The tone of this article is greatly subdued compared to the “live” version I was editing in my head over the weekend.
“The Methodists” reference in the title does not refer to the institution of the United Methodist Church, but rather the members of the local congregations which house its youth ministries and in particular the (largely) non-ordained youthworkers that lead them.
There are times where I feel like I’m beating a dead horse about being a Methodist on purpose and there are other times that I feel like being a Methodist on purpose in youth ministry is the dead horse. I took my youth to a conference youth event over the weekend. It’s an annual spiritual life retreat event that (I think) most conferences host in some form or fashion. The usual main idea is to bring as many youth from across the conference together as possible for a time of connectional worship and teaching. Some conferences do it better than others; some have handed the concept off to extra-denominational entities. If you happen to know my local context or which event I attended this weekend, please understand that this is not an effort to throw that event under the bus. On the other hand, I’m not trying to push it from in front of the bus; I’m just trying to draw attention to where such events are often standing.
One of the most difficult things my youth have to process is the variety of approaches to God that they encounter in our community. We don’t live in a particularly diverse community, either. The local high school is literally 96% Caucasian. When we do any local ecumenical effort, the resulting gathering is our group and 14 Southern Baptist churches. So in any conversation at school they are bombarded with language of “getting saved” and “once saved always saved,” both expressions that are not native to the Methodist experience. I work diligently to instill the Wesleyan understanding of grace in our youth–not just to fight off other ways of understanding God’s movement in our lives, but to firmly establish a foundation for their understanding of God with a beginning that emphasizes God first reaching out to them and continues on with that grace working to perfect them as they strive to extend that grace in community toward others. The importance of the “point of decision” fades as we realize that getting whatever our imperfect first step toward God looks like just right isn’t as critical as continuing in the movement of grace. It’s a life’s work, not a certificate program.

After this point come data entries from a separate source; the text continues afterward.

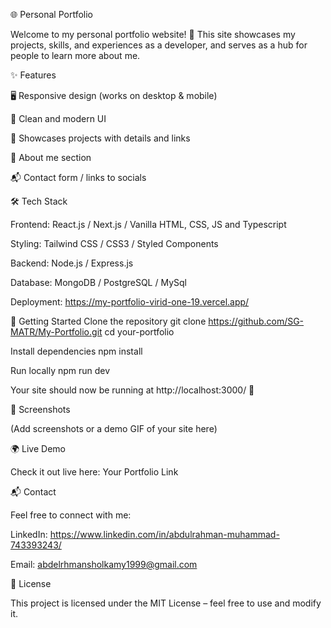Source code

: 🌐 Personal Portfolio

Welcome to my personal portfolio website! 🚀
This site showcases my projects, skills, and experiences as a developer, and serves as a hub for people to learn more about me.

✨ Features

🖥️ Responsive design (works on desktop & mobile)

🎨 Clean and modern UI

📂 Showcases projects with details and links

📜 About me section

📬 Contact form / links to socials

🛠️ Tech Stack

Frontend: React.js / Next.js / Vanilla HTML, CSS, JS and Typescript

Styling: Tailwind CSS / CSS3 / Styled Components

Backend: Node.js / Express.js

Database: MongoDB / PostgreSQL / MySql

Deployment: https://my-portfolio-virid-one-19.vercel.app/

🚀 Getting Started
Clone the repository
git clone https://github.com/SG-MATR/My-Portfolio.git
cd your-portfolio

Install dependencies
npm install

Run locally
npm run dev


Your site should now be running at http://localhost:3000/
 🎉

📸 Screenshots

(Add screenshots or a demo GIF of your site here)

🌍 Live Demo

Check it out live here: Your Portfolio Link

📬 Contact

Feel free to connect with me:

LinkedIn: https://www.linkedin.com/in/abdulrahman-muhammad-743393243/

Email: abdelrhmansholkamy1999@gmail.com

📄 License

This project is licensed under the MIT License – feel free to use and modify it.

So for my group, we’re continually processing and debriefing other approaches to faith. I encourage them to disagree; there are certainly places where I find myself in disagreement with my denomination. But I know why I disagree, an end I’m hopefully leading our kids toward as they develop on their individual journeys. I find it distressing, then, when I attend a conference-hosted retreat and feel the need to go through the same debriefing process. The speaker this weekend came from a theological background that pretty plainly began with a moment of salvation after which life continues in spiritual warfare, with lots of bad guys and good guys. Hard times in life merely represent seasons of testing just before rich blessings that we seem to deserve as children of God pour out over our lives. The main thrust of the weekend was centered around a designed prayer that took a half-sentence of a prayer from scripture (from a single verse) and reworked it into a kind of spiritual self-help & empowerment manifesto. Think Prayer of Jabez with less context and better branding. Missing seemed to be any sense of living in community, other than for the purpose of conversion. Present were painful caricatures of cultural gaps (I watched as a Hispanic youth across the isle from me tried to dissolve into his seat while the speaker worked through her impression of a Spanish-speaking busboy) and an overwhelming & an odd overall sense that hourly employment was beneath God’s design for anyone’s life. At the end of the second session, the Lord apparently interrupted her mid-sentence with the revelation that not all of the several thousand youth present knew Jesus. Her invitation to “come on down and ‘seal the deal’ right now” nearly sent me from the room. I brought my kids to the Methodist event to deepen them, not to find fresh content to rehash. We’ve got truckloads of that at home.
So here’s where I’m at odds with myself. I genuinely believe in interfaith conversation. Not just between denominations–I think the global interfaith conversation is unfathomably important, probably to an extent the local church in America won’t be ready to process for many years. But I think that conversation is weakened if we don’t even know our own background. It doesn’t bother me at all that our speaker this weekend held her particular perspective; it bothered me that it was presented as our own. If the Methodism that we present to our kids comes premixed, what does it matter if our denomination stands apart from others? Does it matter at all? Should we re-homogenize into “the Protestant Church”? Are they supposed to grow up and attend the church that offends them the least? I need more than one hand to count the number of families in our church that would comfortably be Southern Baptist if they’d just ordain women. How many baby dedications does it take to weaken the entire congregation’s understanding of the covenant of infant baptism? Are we just Methodist so that we don’t have to duck-and-cover when we’re seen on the beer aisle? Why do I feel like Methodists are more and more defined in the negative? “No, we don’t believe that… or that.” What do we believe enough to say, “this is what Methodists believe,” and where, if not at a conference event, are we passing that on?
Have at it. What does everyone else think?